Berkat google gw jadi tau ternyata PT. Gudang garam itu bukan cuma pabrik rokok, diantaranya kelapa sawit, sektor jasa keuangan, perbankan, properti, ritel, kertas kemasan, plastik, perusahaan investasi, hingga industri kimia juga. Ini mungkin usaha besarnya saja. Belum si Rahman Halim ini ngewarung yang isinya jual rokok berbagai jenis yg bermerk Gudang Garam sementara Budi Hartono si pemilik PT. Djarum menjual rokok berbagai macam rasa, varian, jenis yang bermerk Djarum.

Yang jadi pertanyaan, apa yang akan dilakukan dengan uang uang itu? Apa mereka makan dengan uang sebanyak itu? Apa anak anaknya tiap hari dikasih jajan 100 juta lalu uang tersebut harus dihabiskan dalam sehari. Kalo ga abis entar digebukin? Memang pasti jawabannya uang tersebut akan digunakan untuk masadepan kelak. Tapi gw yakin sama pabrik rokok aja, mereka bisa menghidupi keluarganya bahkan sampai anak cucunya.

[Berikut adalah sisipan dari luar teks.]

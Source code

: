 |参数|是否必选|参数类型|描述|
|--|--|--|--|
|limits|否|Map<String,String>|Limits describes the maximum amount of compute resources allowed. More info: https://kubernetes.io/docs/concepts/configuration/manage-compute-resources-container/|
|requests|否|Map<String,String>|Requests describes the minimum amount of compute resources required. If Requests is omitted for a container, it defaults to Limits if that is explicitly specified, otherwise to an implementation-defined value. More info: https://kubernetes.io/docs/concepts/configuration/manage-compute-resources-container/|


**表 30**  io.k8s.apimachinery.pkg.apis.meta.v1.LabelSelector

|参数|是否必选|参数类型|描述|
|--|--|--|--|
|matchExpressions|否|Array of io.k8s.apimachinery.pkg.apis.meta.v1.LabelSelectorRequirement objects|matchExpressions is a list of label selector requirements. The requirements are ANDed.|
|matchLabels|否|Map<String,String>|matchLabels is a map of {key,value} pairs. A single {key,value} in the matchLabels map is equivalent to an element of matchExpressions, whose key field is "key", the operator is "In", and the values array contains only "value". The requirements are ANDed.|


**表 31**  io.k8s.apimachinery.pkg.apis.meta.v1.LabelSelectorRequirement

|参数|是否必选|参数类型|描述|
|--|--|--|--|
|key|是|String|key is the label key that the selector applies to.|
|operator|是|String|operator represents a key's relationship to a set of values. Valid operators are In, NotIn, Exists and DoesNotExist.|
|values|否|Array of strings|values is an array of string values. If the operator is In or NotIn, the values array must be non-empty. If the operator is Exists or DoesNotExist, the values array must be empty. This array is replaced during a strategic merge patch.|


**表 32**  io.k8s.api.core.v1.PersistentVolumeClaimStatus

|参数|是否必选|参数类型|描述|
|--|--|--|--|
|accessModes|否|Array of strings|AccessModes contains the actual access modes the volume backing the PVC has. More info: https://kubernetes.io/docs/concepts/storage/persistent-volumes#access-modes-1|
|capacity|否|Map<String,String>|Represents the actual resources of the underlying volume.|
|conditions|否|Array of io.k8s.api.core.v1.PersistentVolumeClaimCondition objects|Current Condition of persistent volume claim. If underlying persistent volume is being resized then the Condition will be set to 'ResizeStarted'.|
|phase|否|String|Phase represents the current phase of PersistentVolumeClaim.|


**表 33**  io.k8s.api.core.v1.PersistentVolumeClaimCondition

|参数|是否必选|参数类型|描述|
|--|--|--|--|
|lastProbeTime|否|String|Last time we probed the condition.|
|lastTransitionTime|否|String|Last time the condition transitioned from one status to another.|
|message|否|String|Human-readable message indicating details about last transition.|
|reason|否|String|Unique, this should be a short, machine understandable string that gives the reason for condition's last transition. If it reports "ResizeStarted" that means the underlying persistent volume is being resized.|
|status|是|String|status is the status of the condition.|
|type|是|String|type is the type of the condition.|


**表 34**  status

Memang perusahaan seperti kelapa sawit, jasa keuangan, plastik dll dibutuhkan oleh masyarakat. Namun bagaimana jika perusahaan tersebut dibagi bagi kepada orang yg tidak terlalu kaya dan punya pendidikan cukup untuk mengatur perusahaan. Mungkin itu akan membantu tingkat kesibukan si Pemilik. Pahala juga dapetkan kalo bagi bagi perusahaan gitu buat bekal akhirat. Tapi masalahnya mungkin ga si pemilik bagi bagi perusahaan Cuma Cuma? TIDAK.

Banyak orang meninggal gara gara pecandu rokok yang menyebabkan penyakit kritis. Apa mereka akan bertanggung jawab atas kematian orang tersebut? Di dunia maupun  di akhirat? Logis ga kalo duit yang banyak itu mereka gunakan untuk memberi santunan kepada keluarga yang meninggal akibat rokok? Dapet pahala juga kan tuh. Nabung buat akhirat lagi.
JUST OPINI

Tambahan pertanyaan untuk perokok :
Bisakah anda mendeskripsikan enaknya rokok itu darimana?